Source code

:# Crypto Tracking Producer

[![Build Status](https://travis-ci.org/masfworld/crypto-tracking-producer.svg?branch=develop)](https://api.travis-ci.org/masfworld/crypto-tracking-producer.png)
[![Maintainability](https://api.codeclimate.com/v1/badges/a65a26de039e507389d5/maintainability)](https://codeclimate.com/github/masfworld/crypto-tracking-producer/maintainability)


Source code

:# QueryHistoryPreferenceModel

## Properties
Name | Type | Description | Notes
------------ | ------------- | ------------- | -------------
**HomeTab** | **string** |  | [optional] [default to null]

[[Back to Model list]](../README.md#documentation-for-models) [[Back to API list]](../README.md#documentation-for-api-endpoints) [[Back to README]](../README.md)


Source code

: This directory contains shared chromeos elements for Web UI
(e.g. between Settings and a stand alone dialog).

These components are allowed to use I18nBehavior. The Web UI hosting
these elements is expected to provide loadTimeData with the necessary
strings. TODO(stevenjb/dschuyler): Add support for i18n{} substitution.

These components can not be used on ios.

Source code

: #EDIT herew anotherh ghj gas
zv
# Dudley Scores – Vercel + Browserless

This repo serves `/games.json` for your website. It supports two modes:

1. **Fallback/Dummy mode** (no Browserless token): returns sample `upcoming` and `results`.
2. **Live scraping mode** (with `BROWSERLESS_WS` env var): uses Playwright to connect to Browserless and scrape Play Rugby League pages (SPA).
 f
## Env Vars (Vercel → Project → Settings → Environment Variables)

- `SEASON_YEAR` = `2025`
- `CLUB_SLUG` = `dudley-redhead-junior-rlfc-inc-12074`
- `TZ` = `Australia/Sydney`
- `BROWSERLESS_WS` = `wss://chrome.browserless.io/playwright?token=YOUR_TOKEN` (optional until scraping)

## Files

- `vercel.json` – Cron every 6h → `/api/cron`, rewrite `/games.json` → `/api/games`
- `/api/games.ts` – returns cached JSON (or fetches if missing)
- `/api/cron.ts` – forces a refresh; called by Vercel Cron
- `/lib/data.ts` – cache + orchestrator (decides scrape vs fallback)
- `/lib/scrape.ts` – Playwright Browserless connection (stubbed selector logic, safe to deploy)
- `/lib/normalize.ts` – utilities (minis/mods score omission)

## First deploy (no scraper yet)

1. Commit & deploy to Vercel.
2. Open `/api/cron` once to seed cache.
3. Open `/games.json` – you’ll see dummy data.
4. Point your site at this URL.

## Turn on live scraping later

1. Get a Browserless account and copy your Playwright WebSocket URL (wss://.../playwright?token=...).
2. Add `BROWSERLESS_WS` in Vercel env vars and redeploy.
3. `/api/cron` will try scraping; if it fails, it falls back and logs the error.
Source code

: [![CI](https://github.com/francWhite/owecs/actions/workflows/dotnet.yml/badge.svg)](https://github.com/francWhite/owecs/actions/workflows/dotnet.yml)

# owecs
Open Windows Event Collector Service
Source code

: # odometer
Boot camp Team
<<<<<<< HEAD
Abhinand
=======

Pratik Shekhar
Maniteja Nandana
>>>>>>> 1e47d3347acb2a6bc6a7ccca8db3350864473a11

▸ **TASK REQUIREMENTS**: From the line holding "## Env Vars" to the line holding "## First deploy (no scraper yet)", inclusive, restate each line above exactly as written.

▸ **EXPECTED OUTPUT**:
## Env Vars (Vercel → Project → Settings → Environment Variables)

- `SEASON_YEAR` = `2025`
- `CLUB_SLUG` = `dudley-redhead-junior-rlfc-inc-12074`
- `TZ` = `Australia/Sydney`
- `BROWSERLESS_WS` = `wss://chrome.browserless.io/playwright?token=YOUR_TOKEN` (optional until scraping)

## Files

- `vercel.json` – Cron every 6h → `/api/cron`, rewrite `/games.json` → `/api/games`
- `/api/games.ts` – returns cached JSON (or fetches if missing)
- `/api/cron.ts` – forces a refresh; called by Vercel Cron
- `/lib/data.ts` – cache + orchestrator (decides scrape vs fallback)
- `/lib/scrape.ts` – Playwright Browserless connection (stubbed selector logic, safe to deploy)
- `/lib/normalize.ts` – utilities (minis/mods score omission)

## First deploy (no scraper yet)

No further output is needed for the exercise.